THE PROBLEM:
Look through the data below for the line with "このファイルは、Altworkplace Evr を起動するたびに上書きされます。" and the line with "[2.047] Alte66c2 Evr バージョン: 3.2.23。", then output those two and all lines in between, exactly as written.

PROVIDED DATA:
=== Section Start ===
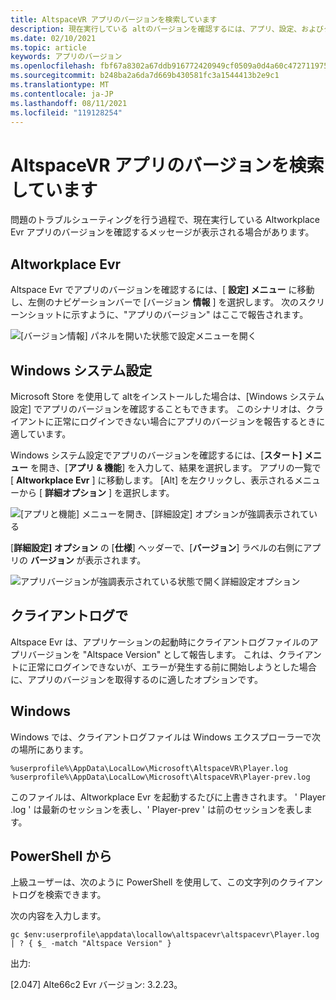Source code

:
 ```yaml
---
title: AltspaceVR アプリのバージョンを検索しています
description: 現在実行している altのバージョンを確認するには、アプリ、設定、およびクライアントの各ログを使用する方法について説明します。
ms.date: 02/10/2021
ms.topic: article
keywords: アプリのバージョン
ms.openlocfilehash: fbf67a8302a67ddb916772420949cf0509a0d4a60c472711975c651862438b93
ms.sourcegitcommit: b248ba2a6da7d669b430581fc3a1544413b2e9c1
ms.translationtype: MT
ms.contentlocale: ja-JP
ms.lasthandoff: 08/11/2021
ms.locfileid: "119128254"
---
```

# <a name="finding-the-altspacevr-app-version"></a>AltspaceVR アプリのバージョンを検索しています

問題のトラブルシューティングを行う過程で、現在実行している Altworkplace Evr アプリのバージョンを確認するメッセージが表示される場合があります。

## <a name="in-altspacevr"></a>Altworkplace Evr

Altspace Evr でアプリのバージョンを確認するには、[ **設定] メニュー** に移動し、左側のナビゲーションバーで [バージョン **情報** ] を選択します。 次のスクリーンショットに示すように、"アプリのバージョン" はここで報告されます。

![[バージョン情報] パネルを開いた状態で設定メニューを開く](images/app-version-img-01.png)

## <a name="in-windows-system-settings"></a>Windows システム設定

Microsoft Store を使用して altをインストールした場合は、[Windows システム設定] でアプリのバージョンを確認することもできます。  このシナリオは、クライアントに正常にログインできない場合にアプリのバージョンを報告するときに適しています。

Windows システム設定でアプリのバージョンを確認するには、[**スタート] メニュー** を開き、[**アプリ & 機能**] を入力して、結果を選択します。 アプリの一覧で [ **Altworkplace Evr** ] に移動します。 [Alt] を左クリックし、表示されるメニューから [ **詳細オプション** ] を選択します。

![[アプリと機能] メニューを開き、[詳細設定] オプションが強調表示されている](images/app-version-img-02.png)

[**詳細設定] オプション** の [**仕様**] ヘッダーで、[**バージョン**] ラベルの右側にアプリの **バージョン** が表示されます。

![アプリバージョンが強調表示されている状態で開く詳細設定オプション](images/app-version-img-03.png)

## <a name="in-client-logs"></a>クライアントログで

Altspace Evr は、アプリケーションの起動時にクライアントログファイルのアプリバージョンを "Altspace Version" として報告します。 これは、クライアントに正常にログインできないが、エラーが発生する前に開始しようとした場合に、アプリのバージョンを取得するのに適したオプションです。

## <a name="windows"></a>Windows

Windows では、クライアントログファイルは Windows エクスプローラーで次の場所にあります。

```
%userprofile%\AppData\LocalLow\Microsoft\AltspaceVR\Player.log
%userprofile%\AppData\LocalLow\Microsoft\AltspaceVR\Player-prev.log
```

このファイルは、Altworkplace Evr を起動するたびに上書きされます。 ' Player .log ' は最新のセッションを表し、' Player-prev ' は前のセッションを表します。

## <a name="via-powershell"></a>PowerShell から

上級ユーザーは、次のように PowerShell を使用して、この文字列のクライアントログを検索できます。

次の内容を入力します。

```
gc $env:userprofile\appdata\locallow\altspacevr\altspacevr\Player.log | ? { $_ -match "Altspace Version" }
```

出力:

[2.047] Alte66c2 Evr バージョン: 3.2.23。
=== Section End ===
=== Section Start ===
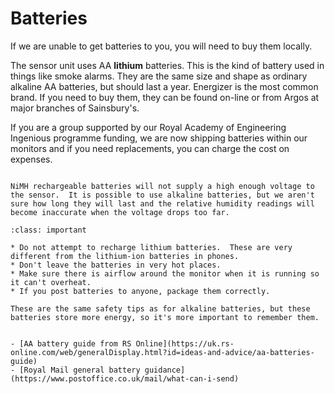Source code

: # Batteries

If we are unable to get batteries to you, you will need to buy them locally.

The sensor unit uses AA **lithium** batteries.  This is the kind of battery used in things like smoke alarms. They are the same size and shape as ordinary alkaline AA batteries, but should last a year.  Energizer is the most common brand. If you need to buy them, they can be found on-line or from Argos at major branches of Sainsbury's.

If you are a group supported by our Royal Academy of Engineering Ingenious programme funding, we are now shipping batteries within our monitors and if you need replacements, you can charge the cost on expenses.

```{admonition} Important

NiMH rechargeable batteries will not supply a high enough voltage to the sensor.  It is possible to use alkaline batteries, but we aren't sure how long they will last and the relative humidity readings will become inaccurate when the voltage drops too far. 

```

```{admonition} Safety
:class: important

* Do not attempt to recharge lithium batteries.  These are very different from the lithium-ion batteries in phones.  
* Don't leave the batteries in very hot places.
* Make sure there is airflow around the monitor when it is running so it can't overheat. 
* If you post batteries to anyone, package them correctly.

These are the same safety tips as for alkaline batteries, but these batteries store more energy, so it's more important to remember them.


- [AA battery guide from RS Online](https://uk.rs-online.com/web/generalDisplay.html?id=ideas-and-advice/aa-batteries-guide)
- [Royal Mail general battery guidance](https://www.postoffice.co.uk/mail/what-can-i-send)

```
=== Section End ===
ANSWER BOX:
このファイルは、Altworkplace Evr を起動するたびに上書きされます。 ' Player .log ' は最新のセッションを表し、' Player-prev ' は前のセッションを表します。

## <a name="via-powershell"></a>PowerShell から

上級ユーザーは、次のように PowerShell を使用して、この文字列のクライアントログを検索できます。

次の内容を入力します。

```
gc $env:userprofile\appdata\locallow\altspacevr\altspacevr\Player.log | ? { $_ -match "Altspace Version" }
```

出力:

[2.047] Alte66c2 Evr バージョン: 3.2.23。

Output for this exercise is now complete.